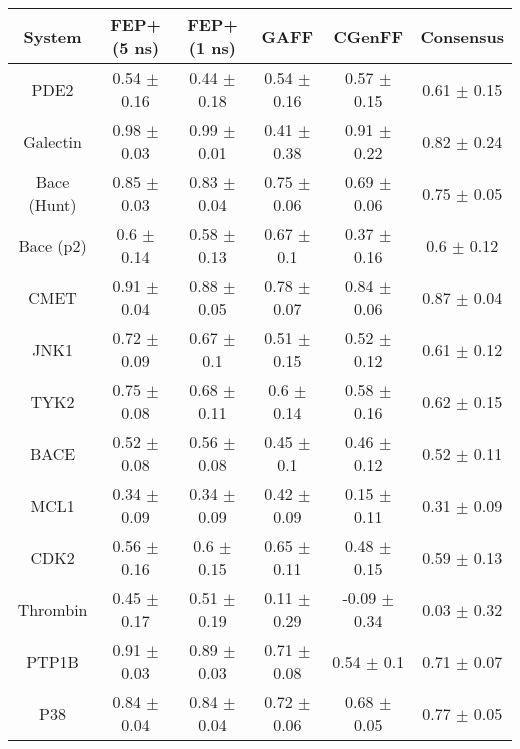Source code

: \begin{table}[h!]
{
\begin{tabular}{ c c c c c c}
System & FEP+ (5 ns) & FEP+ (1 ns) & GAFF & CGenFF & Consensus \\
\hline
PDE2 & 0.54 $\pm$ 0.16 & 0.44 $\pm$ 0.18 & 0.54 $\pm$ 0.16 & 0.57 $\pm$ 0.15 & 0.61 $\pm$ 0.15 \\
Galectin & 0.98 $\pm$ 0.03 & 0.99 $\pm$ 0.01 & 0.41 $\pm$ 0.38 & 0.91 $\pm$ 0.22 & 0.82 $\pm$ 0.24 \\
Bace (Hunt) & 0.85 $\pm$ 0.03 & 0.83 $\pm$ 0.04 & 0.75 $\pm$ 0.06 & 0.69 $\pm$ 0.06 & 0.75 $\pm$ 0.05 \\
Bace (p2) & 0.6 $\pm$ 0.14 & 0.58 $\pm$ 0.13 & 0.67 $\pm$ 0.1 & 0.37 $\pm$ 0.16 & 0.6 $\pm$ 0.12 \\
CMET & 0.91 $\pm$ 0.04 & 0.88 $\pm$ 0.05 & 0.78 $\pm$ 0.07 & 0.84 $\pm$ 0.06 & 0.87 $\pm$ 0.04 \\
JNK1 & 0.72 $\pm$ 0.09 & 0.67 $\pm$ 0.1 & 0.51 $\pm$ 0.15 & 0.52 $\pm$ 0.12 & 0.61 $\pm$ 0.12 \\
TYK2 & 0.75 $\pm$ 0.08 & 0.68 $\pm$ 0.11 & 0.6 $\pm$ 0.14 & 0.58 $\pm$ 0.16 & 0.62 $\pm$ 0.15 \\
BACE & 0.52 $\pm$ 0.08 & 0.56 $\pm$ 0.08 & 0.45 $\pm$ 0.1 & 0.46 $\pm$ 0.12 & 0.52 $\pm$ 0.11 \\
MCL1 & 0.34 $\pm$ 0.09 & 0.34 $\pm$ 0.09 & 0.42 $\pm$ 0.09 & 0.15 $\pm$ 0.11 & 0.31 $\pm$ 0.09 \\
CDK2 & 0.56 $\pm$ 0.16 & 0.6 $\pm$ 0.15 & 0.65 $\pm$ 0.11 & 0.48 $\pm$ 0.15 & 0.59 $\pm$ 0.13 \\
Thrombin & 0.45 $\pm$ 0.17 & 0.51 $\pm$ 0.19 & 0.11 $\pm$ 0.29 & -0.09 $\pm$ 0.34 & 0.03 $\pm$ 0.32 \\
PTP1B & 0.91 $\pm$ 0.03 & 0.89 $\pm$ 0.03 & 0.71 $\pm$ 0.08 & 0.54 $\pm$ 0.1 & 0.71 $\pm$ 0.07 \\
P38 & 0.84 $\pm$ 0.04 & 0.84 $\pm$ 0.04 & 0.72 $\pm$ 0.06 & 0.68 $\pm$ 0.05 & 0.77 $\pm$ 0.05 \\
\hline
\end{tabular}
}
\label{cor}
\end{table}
:::::
(YOUR GOAL):
Omitting all images, retype each line of the records precisely.

(RESPONSE FOR THIS EXERCISE):
Source code

: \begin{table}[h!]
{
\begin{tabular}{ c c c c c c}
System & FEP+ (5 ns) & FEP+ (1 ns) & GAFF & CGenFF & Consensus \\
\hline
PDE2 & 0.54 $\pm$ 0.16 & 0.44 $\pm$ 0.18 & 0.54 $\pm$ 0.16 & 0.57 $\pm$ 0.15 & 0.61 $\pm$ 0.15 \\
Galectin & 0.98 $\pm$ 0.03 & 0.99 $\pm$ 0.01 & 0.41 $\pm$ 0.38 & 0.91 $\pm$ 0.22 & 0.82 $\pm$ 0.24 \\
Bace (Hunt) & 0.85 $\pm$ 0.03 & 0.83 $\pm$ 0.04 & 0.75 $\pm$ 0.06 & 0.69 $\pm$ 0.06 & 0.75 $\pm$ 0.05 \\
Bace (p2) & 0.6 $\pm$ 0.14 & 0.58 $\pm$ 0.13 & 0.67 $\pm$ 0.1 & 0.37 $\pm$ 0.16 & 0.6 $\pm$ 0.12 \\
CMET & 0.91 $\pm$ 0.04 & 0.88 $\pm$ 0.05 & 0.78 $\pm$ 0.07 & 0.84 $\pm$ 0.06 & 0.87 $\pm$ 0.04 \\
JNK1 & 0.72 $\pm$ 0.09 & 0.67 $\pm$ 0.1 & 0.51 $\pm$ 0.15 & 0.52 $\pm$ 0.12 & 0.61 $\pm$ 0.12 \\
TYK2 & 0.75 $\pm$ 0.08 & 0.68 $\pm$ 0.11 & 0.6 $\pm$ 0.14 & 0.58 $\pm$ 0.16 & 0.62 $\pm$ 0.15 \\
BACE & 0.52 $\pm$ 0.08 & 0.56 $\pm$ 0.08 & 0.45 $\pm$ 0.1 & 0.46 $\pm$ 0.12 & 0.52 $\pm$ 0.11 \\
MCL1 & 0.34 $\pm$ 0.09 & 0.34 $\pm$ 0.09 & 0.42 $\pm$ 0.09 & 0.15 $\pm$ 0.11 & 0.31 $\pm$ 0.09 \\
CDK2 & 0.56 $\pm$ 0.16 & 0.6 $\pm$ 0.15 & 0.65 $\pm$ 0.11 & 0.48 $\pm$ 0.15 & 0.59 $\pm$ 0.13 \\
Thrombin & 0.45 $\pm$ 0.17 & 0.51 $\pm$ 0.19 & 0.11 $\pm$ 0.29 & -0.09 $\pm$ 0.34 & 0.03 $\pm$ 0.32 \\
PTP1B & 0.91 $\pm$ 0.03 & 0.89 $\pm$ 0.03 & 0.71 $\pm$ 0.08 & 0.54 $\pm$ 0.1 & 0.71 $\pm$ 0.07 \\
P38 & 0.84 $\pm$ 0.04 & 0.84 $\pm$ 0.04 & 0.72 $\pm$ 0.06 & 0.68 $\pm$ 0.05 & 0.77 $\pm$ 0.05 \\
\hline
\end{tabular}
}
\label{cor}
\end{table}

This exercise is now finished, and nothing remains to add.